/---

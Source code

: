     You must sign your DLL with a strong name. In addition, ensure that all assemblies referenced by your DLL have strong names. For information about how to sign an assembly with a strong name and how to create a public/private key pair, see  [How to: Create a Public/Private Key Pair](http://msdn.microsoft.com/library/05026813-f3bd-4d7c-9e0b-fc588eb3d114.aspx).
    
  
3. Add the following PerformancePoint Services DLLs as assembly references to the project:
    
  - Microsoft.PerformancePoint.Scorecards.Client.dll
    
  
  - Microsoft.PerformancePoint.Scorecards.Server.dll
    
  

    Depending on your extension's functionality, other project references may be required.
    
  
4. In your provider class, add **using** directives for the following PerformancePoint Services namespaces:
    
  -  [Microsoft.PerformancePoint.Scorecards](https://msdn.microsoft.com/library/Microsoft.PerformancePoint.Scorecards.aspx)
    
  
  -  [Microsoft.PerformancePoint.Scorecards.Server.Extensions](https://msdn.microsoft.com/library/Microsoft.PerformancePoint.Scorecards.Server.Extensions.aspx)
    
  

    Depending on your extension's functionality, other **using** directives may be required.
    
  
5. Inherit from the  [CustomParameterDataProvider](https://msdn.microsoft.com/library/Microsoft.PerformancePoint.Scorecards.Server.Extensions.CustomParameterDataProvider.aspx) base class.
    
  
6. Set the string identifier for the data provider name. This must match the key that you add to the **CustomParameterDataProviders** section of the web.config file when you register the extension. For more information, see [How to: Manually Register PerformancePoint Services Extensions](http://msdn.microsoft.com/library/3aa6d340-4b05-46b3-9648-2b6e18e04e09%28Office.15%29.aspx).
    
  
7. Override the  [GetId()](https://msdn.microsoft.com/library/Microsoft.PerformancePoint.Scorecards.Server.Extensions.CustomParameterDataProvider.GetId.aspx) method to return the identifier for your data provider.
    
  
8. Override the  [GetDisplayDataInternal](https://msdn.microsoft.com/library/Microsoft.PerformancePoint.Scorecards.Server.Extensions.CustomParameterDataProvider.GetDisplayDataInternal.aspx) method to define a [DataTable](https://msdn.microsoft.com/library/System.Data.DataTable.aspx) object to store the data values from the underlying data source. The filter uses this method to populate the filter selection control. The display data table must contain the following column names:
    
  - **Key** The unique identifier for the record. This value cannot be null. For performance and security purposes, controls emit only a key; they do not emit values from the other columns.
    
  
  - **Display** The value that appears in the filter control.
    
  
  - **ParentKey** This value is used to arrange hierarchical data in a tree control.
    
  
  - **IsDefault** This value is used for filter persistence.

\---

The sole response should be the count of lines in the material holding the string "directives".

### [ANSWER TO THE PROBLEM]
2